== PROBLEM TO WORK ON ==
Line tally for the word "przy": count the lines below that contain it and reply with the number alone.

= = = = =

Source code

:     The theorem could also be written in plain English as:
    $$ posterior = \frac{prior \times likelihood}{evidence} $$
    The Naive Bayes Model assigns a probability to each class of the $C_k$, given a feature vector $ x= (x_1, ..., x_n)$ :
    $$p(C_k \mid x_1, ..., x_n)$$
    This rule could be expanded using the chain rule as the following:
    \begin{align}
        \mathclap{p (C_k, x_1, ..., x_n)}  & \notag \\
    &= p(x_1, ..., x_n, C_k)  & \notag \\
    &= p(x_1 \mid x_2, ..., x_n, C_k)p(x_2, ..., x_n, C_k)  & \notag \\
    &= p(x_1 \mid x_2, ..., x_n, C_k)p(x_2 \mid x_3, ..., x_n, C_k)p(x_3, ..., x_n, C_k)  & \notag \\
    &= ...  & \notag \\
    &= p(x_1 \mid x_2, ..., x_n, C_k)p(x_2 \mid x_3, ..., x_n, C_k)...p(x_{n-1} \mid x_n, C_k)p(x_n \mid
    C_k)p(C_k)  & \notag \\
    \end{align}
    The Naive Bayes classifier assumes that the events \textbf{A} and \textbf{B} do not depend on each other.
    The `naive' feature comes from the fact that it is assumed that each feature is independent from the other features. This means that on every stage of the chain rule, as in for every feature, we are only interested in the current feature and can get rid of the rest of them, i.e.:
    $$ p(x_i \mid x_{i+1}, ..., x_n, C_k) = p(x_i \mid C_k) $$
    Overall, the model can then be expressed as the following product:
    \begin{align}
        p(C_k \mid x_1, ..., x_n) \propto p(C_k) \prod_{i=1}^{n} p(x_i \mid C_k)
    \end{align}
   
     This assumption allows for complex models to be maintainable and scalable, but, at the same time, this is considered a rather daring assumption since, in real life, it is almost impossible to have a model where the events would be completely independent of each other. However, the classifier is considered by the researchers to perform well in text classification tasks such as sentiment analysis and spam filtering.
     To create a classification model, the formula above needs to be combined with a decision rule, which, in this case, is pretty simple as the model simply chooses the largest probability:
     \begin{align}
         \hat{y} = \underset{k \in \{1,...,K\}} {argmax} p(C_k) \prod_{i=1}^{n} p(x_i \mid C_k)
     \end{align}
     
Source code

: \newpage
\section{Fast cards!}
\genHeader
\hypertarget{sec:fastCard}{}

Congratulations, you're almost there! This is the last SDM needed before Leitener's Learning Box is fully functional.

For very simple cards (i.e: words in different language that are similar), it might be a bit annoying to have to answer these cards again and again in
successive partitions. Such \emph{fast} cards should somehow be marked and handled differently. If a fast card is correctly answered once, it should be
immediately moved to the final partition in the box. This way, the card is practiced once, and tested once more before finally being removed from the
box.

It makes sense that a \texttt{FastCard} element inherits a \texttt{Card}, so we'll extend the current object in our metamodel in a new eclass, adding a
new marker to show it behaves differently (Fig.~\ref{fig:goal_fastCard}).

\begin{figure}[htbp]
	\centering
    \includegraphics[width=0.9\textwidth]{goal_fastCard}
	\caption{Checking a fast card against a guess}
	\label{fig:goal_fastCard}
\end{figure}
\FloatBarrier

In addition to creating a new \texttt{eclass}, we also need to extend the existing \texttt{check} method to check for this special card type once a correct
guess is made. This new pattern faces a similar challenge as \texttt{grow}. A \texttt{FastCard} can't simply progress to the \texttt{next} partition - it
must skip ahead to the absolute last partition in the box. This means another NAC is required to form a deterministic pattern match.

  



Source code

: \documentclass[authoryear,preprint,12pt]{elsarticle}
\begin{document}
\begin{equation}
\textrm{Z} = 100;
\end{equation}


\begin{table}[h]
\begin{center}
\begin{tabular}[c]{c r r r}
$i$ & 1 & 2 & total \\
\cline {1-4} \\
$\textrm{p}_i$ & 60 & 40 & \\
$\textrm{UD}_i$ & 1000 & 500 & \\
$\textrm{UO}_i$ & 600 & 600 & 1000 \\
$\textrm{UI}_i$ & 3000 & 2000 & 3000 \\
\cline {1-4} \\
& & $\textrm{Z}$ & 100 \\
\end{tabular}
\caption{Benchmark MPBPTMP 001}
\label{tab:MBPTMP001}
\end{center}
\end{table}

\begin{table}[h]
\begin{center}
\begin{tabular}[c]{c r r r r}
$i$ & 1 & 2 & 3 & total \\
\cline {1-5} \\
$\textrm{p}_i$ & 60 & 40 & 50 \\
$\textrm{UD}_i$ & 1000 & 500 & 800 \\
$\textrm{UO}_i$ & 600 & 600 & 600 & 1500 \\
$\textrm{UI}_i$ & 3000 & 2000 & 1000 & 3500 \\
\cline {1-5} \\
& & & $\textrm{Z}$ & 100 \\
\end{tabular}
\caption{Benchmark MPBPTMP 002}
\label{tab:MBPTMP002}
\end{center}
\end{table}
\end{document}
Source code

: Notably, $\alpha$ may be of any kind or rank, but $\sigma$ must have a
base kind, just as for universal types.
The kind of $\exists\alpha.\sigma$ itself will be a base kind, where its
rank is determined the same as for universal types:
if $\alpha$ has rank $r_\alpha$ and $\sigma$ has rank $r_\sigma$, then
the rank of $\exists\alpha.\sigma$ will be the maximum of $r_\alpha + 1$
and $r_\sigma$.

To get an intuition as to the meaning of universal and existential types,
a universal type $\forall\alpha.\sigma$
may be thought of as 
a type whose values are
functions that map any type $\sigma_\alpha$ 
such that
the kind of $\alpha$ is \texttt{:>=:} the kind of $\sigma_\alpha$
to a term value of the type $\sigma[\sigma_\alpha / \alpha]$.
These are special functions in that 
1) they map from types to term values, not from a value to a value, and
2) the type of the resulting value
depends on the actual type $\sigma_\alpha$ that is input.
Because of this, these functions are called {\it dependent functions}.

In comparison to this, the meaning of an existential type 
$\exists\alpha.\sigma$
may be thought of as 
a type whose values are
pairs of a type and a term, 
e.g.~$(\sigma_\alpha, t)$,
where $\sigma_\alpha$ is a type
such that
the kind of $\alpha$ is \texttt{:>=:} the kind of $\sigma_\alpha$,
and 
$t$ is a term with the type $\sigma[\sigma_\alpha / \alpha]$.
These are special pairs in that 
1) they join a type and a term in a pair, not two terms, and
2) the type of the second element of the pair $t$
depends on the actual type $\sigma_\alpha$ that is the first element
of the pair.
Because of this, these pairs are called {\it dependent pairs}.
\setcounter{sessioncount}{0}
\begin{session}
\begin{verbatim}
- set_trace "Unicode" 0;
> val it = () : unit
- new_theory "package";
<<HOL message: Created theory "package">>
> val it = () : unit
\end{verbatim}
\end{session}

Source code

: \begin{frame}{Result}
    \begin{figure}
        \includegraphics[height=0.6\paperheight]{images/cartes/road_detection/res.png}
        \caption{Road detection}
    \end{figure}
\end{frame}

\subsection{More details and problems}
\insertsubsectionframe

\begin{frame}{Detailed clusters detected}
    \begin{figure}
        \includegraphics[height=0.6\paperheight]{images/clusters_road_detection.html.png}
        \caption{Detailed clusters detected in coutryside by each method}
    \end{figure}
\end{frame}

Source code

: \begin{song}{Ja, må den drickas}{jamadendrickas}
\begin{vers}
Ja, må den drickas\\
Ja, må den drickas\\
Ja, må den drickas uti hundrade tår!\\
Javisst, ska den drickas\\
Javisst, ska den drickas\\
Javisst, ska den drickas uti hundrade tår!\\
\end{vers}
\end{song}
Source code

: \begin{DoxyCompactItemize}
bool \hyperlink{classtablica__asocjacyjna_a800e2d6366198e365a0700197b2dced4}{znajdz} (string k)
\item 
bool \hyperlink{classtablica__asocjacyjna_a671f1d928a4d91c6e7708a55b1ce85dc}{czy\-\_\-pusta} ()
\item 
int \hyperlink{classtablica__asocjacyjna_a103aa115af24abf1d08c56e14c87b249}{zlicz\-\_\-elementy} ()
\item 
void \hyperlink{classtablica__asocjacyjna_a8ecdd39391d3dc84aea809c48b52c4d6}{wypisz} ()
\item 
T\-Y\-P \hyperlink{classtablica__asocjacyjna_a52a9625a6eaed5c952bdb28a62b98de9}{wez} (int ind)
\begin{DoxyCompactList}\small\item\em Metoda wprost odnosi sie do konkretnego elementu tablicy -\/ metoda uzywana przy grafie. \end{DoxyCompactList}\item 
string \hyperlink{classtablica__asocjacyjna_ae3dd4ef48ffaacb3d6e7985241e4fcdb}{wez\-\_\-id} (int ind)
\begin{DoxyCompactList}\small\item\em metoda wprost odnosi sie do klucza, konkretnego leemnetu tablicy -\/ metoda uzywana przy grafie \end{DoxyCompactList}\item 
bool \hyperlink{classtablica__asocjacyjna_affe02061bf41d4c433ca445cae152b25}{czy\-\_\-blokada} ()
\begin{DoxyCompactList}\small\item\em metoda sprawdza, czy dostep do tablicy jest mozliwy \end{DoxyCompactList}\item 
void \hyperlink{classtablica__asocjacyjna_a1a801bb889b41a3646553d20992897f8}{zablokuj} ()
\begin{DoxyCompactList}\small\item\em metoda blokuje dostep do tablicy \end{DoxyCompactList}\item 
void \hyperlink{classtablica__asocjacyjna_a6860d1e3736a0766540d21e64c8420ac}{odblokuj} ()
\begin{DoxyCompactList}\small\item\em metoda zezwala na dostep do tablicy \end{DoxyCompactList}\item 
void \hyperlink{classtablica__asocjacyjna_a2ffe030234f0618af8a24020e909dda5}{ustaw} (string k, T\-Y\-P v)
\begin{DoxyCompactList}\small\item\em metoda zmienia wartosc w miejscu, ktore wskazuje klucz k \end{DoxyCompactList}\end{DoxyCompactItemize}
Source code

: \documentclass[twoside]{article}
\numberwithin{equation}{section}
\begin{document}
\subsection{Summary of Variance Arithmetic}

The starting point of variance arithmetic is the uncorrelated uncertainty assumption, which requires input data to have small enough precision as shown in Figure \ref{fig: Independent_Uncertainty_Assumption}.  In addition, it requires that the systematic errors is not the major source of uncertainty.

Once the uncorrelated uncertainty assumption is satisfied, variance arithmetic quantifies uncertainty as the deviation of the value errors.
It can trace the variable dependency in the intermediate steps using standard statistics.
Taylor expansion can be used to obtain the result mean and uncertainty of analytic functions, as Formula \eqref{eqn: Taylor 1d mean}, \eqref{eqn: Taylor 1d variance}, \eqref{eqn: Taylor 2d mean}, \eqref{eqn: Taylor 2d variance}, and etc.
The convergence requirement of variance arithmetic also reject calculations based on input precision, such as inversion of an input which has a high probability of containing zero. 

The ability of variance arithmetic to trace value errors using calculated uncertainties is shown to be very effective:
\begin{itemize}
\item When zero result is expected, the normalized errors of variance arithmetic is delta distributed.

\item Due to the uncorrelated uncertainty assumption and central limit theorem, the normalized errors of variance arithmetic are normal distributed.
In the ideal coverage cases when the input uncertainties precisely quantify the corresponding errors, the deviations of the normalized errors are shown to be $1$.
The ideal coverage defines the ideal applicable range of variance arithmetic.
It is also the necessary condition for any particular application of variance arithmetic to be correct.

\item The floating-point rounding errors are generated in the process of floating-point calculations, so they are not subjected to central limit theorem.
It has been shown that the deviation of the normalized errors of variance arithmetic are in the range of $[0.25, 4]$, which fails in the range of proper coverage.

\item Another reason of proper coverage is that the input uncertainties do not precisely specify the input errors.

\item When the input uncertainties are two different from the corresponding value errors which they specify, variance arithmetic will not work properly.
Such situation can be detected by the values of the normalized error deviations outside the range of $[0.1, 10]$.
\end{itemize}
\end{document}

= = = = =

== SOLUTION TO THIS TASK ==
2